The nascent technology of long-read sequencing (what some term the third generation of sequencing) is being made more reliable with further research. (That is, some in the genetic genealogy community are kicking the tires as kinks are worked out to make it usable.) The promise, if it pans out, is that sequences of tens of thousands to millions of base-pairs will be reliably read at once. Not just 100 to 3000 with current NGS techniques. Thus breaking through large base-pair disturbances of the genome, long sequence STR markers, and detecting when large multi-count STR markers are disturbed by a single SNP change in the middle. No common acronym for this third generation is in use yet.

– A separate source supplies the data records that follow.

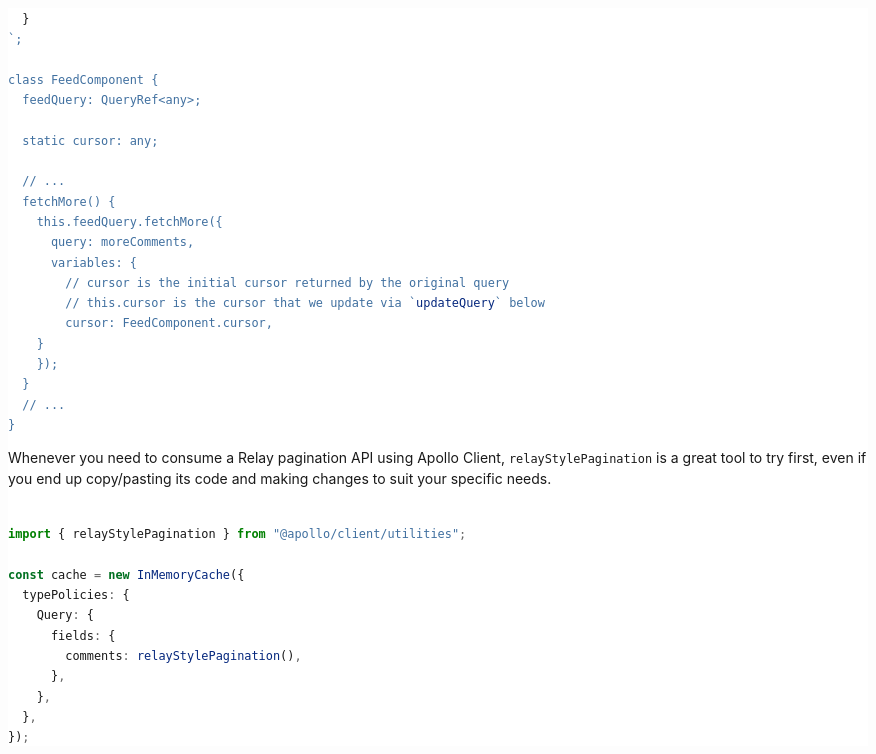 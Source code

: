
 ```typescript
  }
`;

class FeedComponent {
  feedQuery: QueryRef<any>;

  static cursor: any;

  // ...
  fetchMore() {
    this.feedQuery.fetchMore({
      query: moreComments,
      variables: {
        // cursor is the initial cursor returned by the original query
        // this.cursor is the cursor that we update via `updateQuery` below
        cursor: FeedComponent.cursor,
    }
    });
  }
  // ...
}
```

Whenever you need to consume a Relay pagination API using Apollo Client, `relayStylePagination` is a great tool to try first, even if you end up copy/pasting its code and making changes to suit your specific needs.

```typescript

import { relayStylePagination } from "@apollo/client/utilities";

const cache = new InMemoryCache({
  typePolicies: {
    Query: {
      fields: {
        comments: relayStylePagination(),
      },
    },
  },
});
```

There is some work on what is being termed Linked Read or "barcoding" Sequencing as a specific technique. This is not to be confused with Long Read Sequencing already mentioned above. It basically breaks the DNA into longer segments (to to ten or so kilo-bases in length this time). Then, separately breaks those up to current short-read segments. But it puts unique tags for each of the longer sequences before being broken up further. This unique tagging is already done with the short-read segments to allow the mix of different samples in the same lanes per run or a sequencer. The tagged results are then sorted out before further processing so more samples can be sequenced at the same time. For "barcoded", instead of uniquely tagging separate samples, they are uniquely tagging long strands within a given sample and then using traditional NGS short-read, paired-end, massively-parallel technology to read the short segments created from the longer, "barcoded" ones. They then use the "barcodes" to re-assemble the longer segments of DNA. The results is much more reliable reads of longer sequences. Maybe can can call this "LRS" 2.5 generation sequencing?

Key Terms

Listed here are key terms to understand about sequencing that are not yet explained anywhere else.

read length
The length of a fragment of DNA that can be read by the sequencer before reading just becomes too unreliable. For NGS (short-read)) situations.

insert size
Also termed the fragment length. The rough median size in base-pairs of a fragment of DNA inserted into the sequencer.

fragment
A portion of the DNA that is supplied to a sequencer. Often an attempt is made to get as close to similar size fragments of the original DNA strands as possible.

short-read
A term mostly applied to NGS technology that can only read short numbers of base-pairs before errors become too great. Hence why often done in paired-end mode as well. At one time only 50 base-pairs. More standardly at 150 base-pairs today. Some examples up to 250 base-pairs have been accomplished in more of a research setting.

long-read
A term defining the third generation of sequencing where read lengths far exceed the previous limits of sangar sequencing. Read lengths in the tens of thousands with NGS style reliability are available now. ONT using nanopore technology regularly has a hundred thousand reads or more. Research labs have been able to exceed one million reads on nanopore machines.

paired-end
A technique that is part of short read NGS where a fragment is read first from one end and then the other. Similar to when two people such on either end of a strand of spaghetti. The sequencer can only read as far as the read length into a fragment. So the goal is for the insert size to be as close to double the read length so the whole fragment is read.

single-end
Normally what is done in Sangar Sequencing. Also a technique for post processing NGS paired-end results with correct insert size to create single end results.

read depth
The measure of how many times a particular base-pair has been read in an NGS style sequencing. Often estimated by dividing the whole genome base-pair count by the number of base-pair values returned from a sequencing run. And thus reported as the average read depth across the whole genome.

read coverage
Most often mean to be the breadth of coverage of the genome in a WGS result. That is, what percentage of the genome base-pairs have been read at least once or some set minimum number of times. Some mean the depth of coverage when using this term. But really the read depth should be used there.